Labour are back in the lead in this week’s Ashcroft National Poll, with the Conservatives falling back to 27 per cent from last week’s score of 33 per cent. Last week I suggested that their boost may have been down to a short-term “Junker effect” as voters approved of the Prime Minister fighting Britain’s corner in Brussels. Such an effect seems to have been short-lived, with the party’s support returning to levels I have found in previous surveys. The wider Labour lead is in line with other surveys published today by Populus (7 points) and over the weekend by Opinium (6 points).
Other parties’ changes are within the margin of error, giving us scores of Conservative 27 per cent (-6 per cent), Labour 34 per cent (+3), Liberal Democrats 11 per cent (+2), UKIP 15 per cent (no change). The Greens are also unchanged on 6 per cent.
As in the first round of the ANP in May, I asked respondents how they rated various parties and politicians. In each case the ratings given were rather lower than two months ago, but the pattern remains similar. David Cameron was the most highly rated leader among voters as a whole, swing voters and (of the established parties) his own supporters.
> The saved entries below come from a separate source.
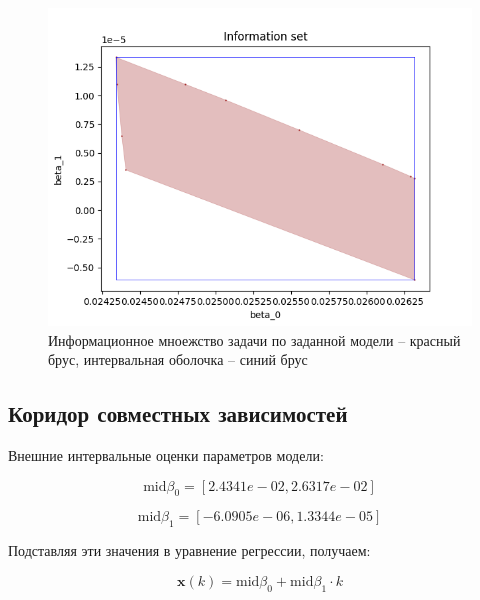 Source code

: \begin{figure}[H]
	\begin{center}
		\includegraphics[scale = 0.55]{inform_set.png}
	\end{center}
	\caption{Информационное мноежство задачи по заданной модели -- красный брус, интервальная оболочка -- синий брус}
\end{figure}

\subsection{Коридор совместных зависимостей}

Внешние интервальные оценки параметров модели: 

\begin{equation*}
	\text{mid} \beta_0 = [2.4341e-02,2.6317e-02]
\end{equation*}

\begin{equation*}
	\text{mid} \beta_1 = [-6.0905e-06,1.3344e-05]
\end{equation*}

Подставляя эти значения в уравнение регрессии, получаем:

\begin{equation}
	\bm{x}(k) = \text{mid} \beta_0 + \text{mid} \beta_1 \cdot k
\end{equation}

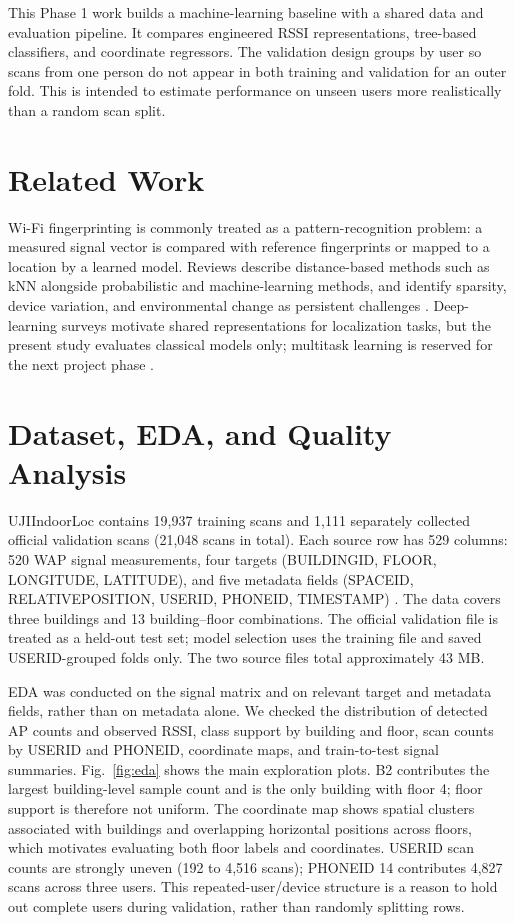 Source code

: \documentclass[conference]{IEEEtran}
\begin{document}
This Phase 1 work builds a machine-learning baseline with a shared data and evaluation pipeline. It compares engineered RSSI representations, tree-based classifiers, and coordinate regressors. The validation design groups by user so scans from one person do not appear in both training and validation for an outer fold. This is intended to estimate performance on unseen users more realistically than a random scan split.

\section{Related Work}
Wi-Fi fingerprinting is commonly treated as a pattern-recognition problem: a measured signal vector is compared with reference fingerprints or mapped to a location by a learned model. Reviews describe distance-based methods such as kNN alongside probabilistic and machine-learning methods, and identify sparsity, device variation, and environmental change as persistent challenges \cite{xia2017,liu2020,shang2022}. Deep-learning surveys motivate shared representations for localization tasks, but the present study evaluates classical models only; multitask learning is reserved for the next project phase \cite{feng2022}.

\section{Dataset, EDA, and Quality Analysis}
UJIIndoorLoc contains 19,937 training scans and 1,111 separately collected official validation scans (21,048 scans in total). Each source row has 529 columns: 520 WAP signal measurements, four targets (BUILDINGID, FLOOR, LONGITUDE, LATITUDE), and five metadata fields (SPACEID, RELATIVEPOSITION, USERID, PHONEID, TIMESTAMP) \cite{uci}. The data covers three buildings and 13 building--floor combinations. The official validation file is treated as a held-out test set; model selection uses the training file and saved USERID-grouped folds only. The two source files total approximately 43 MB.

EDA was conducted on the signal matrix and on relevant target and metadata fields, rather than on metadata alone. We checked the distribution of detected AP counts and observed RSSI, class support by building and floor, scan counts by USERID and PHONEID, coordinate maps, and train-to-test signal summaries. Fig.~\ref{fig:eda} shows the main exploration plots. B2 contributes the largest building-level sample count and is the only building with floor 4; floor support is therefore not uniform. The coordinate map shows spatial clusters associated with buildings and overlapping horizontal positions across floors, which motivates evaluating both floor labels and coordinates. USERID scan counts are strongly uneven (192 to 4,516 scans); PHONEID 14 contributes 4,827 scans across three users. This repeated-user/device structure is a reason to hold out complete users during validation, rather than randomly splitting rows.
\end{document}
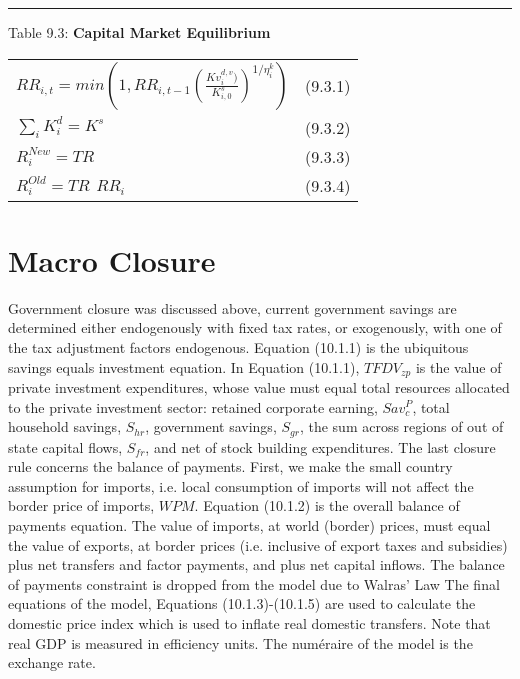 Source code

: \documentclass{article}
\begin{document}
\noindent\rule{\linewidth}{0.4pt}

\begin{center}
\begin{large}
{\centering Table 9.3: \textbf{Capital Market Equilibrium} \par}


\begin{tabular}{>{\raggedright}p{} l}


$RR_{i, t}= min\left(1, RR_{i, t-1}\left(\frac{Kv^{d, v}_i)}{K^s_{i, 0}}\right)^{1/{\eta^k_i}}\right)$ & (9.3.1) \\[15pt]

$\displaystyle \sum_i K^d_i = K^s$ & (9.3.2) \\[15pt]

$R^{New}_i = TR$ & (9.3.3) \\[15pt]

$R^{Old}_i = TR\hspace{5pt}RR_i$ & (9.3.4) \\[20pt]

\hline
\end{tabular}
\end{large}
\end{center}

\section{Macro Closure}

Government closure was discussed above, current government savings are determined either endogenously with fixed tax rates, or exogenously, with one of the tax adjustment factors endogenous.
Equation (10.1.1) is the ubiquitous savings equals investment equation. In Equation (10.1.1), $TFDV_{zp}$ is the value of private investment expenditures, whose value must equal total resources allocated to the private investment sector:  retained corporate earning, $Sav^P_c$, total household savings, $S_{hr}$, government savings, $S_{gr}$, the sum across regions of out of state capital flows, $S_{fr}$, and net of stock building expenditures.
The last closure rule concerns the balance of payments. First, we make the small country assumption for imports, i.e. local consumption of imports will not affect the border price of imports, $WPM$. Equation (10.1.2) is the overall balance of payments equation. The value of imports, at world (border) prices, must equal the value of exports, at border prices (i.e. inclusive of export taxes and subsidies) plus net transfers and factor payments, and plus net capital inflows. The balance of payments constraint is dropped from the model due to Walras’ Law
The final equations of the model, Equations (10.1.3)-(10.1.5) are used to calculate the domestic price index which is used to inflate real domestic transfers. Note that real GDP is measured in efficiency units. The numéraire of the model is the exchange rate.
\end{document}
He was also the only leader rated more highly than his party. George Osborne continued to score better than his opposite number.
Though UKIP and Nigel Farage scored the highest ratings of any party or leader among their own supporters – partly, no doubt, because they have not yet had the chance to disappoint them in office – they received among the lowest scores among voters as a whole and swing voters, who either do not know how they will vote or say they may change their mind before election day.
Ed Miliband remains the only party or leader to receive lower ratings among swing voters than among the electorate as a whole.
Finally, I tested two propositions that will probably encapsulate the Conservative and Labour campaign messages in the remaining months before election day. The results are very finely balanced. Just under half (49 per cent) agreed that “things have been very difficult for a few years but the right decisions are being made, even if they are not always popular, and we need to continue on the path and see things through”. Meanwhile just over half (51 per cent) agreed that “the decisions made over the last few years have made things in Britain worse, not better, and we need a radical change of direction”.
Notably, men preferred to “see things through” by 54 per cent to 46 per cent, while for women the figures were reversed. Swing voters preferred to continue on the path by the same 8-point margin.
It was also striking that after a week in which Labour have been trying to reassure voters about their economic credentials, nearly three in ten of the party’s voters are open to the argument that the right decisions are being made and Britain should continue on the same path for the next five years.